Obviously, he is right. Obviously, right? I mean…isn’t that obvious?
Educational measurement is not physics or chemistry. It is not some investigation of a natural world that exists independently of human beings and their agreements. Rather, it is a deeply collaborative, deeply social enterprise. Teams composed of people with very different kinds of expertise work together to define constructs, build instruments, gather evidence, interpret results, and communicate findings to audiences who will use them to make consequential decisions. At the roughest level, the work is first qualitative, then quantitative, and then qualitative again. (And within each of those three phases, it breaks down further.)
This is not new ground. The field's own recent Foundational Competencies in Educational Measurement says explicitly that "educational measurement is a collaborative endeavor that requires people with varied skill sets to work together to design, develop, administer, and evaluate instruments that satisfy specific uses" (Ackerman et al., 2024, p. 9). We made a related argument in our commentary on the FCEM that genuine collaboration requires not just communication skills but foundational dispositions—respect for colleagues who bring different expertise and lenses, and genuine listening—that the document itself omitted (Wine & Hoffman, 2024).
That omission was not malicious. The task force was composed of thoughtful people who believe in the collaborative and qualitative dimensions of this work. And yet they reproduced, in a document explicitly designed to be broader than psychometrics, much of the narrowness they were trying to correct. That is not a criticism of individuals. It is an observation about how disciplinary training works: the lens your field gives you shapes what you can see—including what you can see about your own assumptions.

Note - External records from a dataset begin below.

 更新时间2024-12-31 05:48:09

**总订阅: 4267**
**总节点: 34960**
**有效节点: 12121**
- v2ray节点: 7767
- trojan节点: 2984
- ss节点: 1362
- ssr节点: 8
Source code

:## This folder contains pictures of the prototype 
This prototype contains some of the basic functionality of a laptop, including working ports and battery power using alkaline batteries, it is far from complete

That gap—between acknowledging that qualitative work matters and actually treating it as having equal standing—is what this blog series is about.
To understand the gap, two things need to be clear: what an epistemology is, and what a discipline is. I will keep this brief, because these are not the interesting parts. They are the necessary setup.
We are often trained in disciplines. Taught a set of tools. More importantly, we are given a set of lenses to direct our attention to some things and away from others. We are taught the types of questions we are supposed to ask, and what to do to answer them. This includes ideals of what counts as evidence, and what rigor looks like.
Therefore, different disciplines can look at the same topic and respond entirely differently. Consider the prosaic topic of a supermarket. It could be the topic of an architectural study. An economist might take a shot. Or a nutritionist. A labor relations specialist. A graphic designer. A psychologist. A sociologist. An urban planner. Or someone else. The same topic, but each discipline notices different things, asks different questions and produces different findings. None of them is wrong to use their lens. The supermarket is genuinely all of those things at once—and no single discipline captures it whole. To really understand supermarkets, you need many disciplines. And for these experts to work together—instead of simply ignoring each other in parallel—they must do something very difficult. They must not just acknowledge that each other exist, but actually respect the deep validity of each other's approaches.
That difficulty runs deeper than it first appears. Underneath each discipline's tools and lenses lies something more foundational: an epistemology—a set of assumptions about the nature of knowledge, truth and how it is arrived at. Epistemologies are not the same as disciplines. A single epistemological tradition can underlie many disciplines. For example the different natural sciences share a common epistemology. Economics may be quantitative, but it does not exist in the same epistemology as the natural sciences. Disciplines’ ideals of rigor are based in their epistemologies, as are their ideals of evidence and reasoning. A collaborative multi-disciplinary field like educational measurement draws on more than one. The result is that practitioners trained in different disciplines but sharing an epistemological tradition can, with effort and goodwill, recognize each other's rigor—even when the specific methods look quite different. Across epistemological traditions, that recognition is much harder. The other person's rigor does not just look different. It often does not register as rigor at all.
And here is the crucial point. Neither disciplines nor epistemologies can transcend themselves—that is structural, not a failing. But people are not their disciplines. People can recognize that their framework is their framework and mighty useful without being blinded to the valid existence of others—even those grounded in different epistemologies. That is, they can recognize that other legitimate ones exist and that the rigor their discipline cannot see is real nonetheless.
In fact, they must. If not, Andrew Ho’s insistence that educational measurement is first qualitative, then quantitative and finally qualitative again is just words—and we know that some epistemologies do not value words.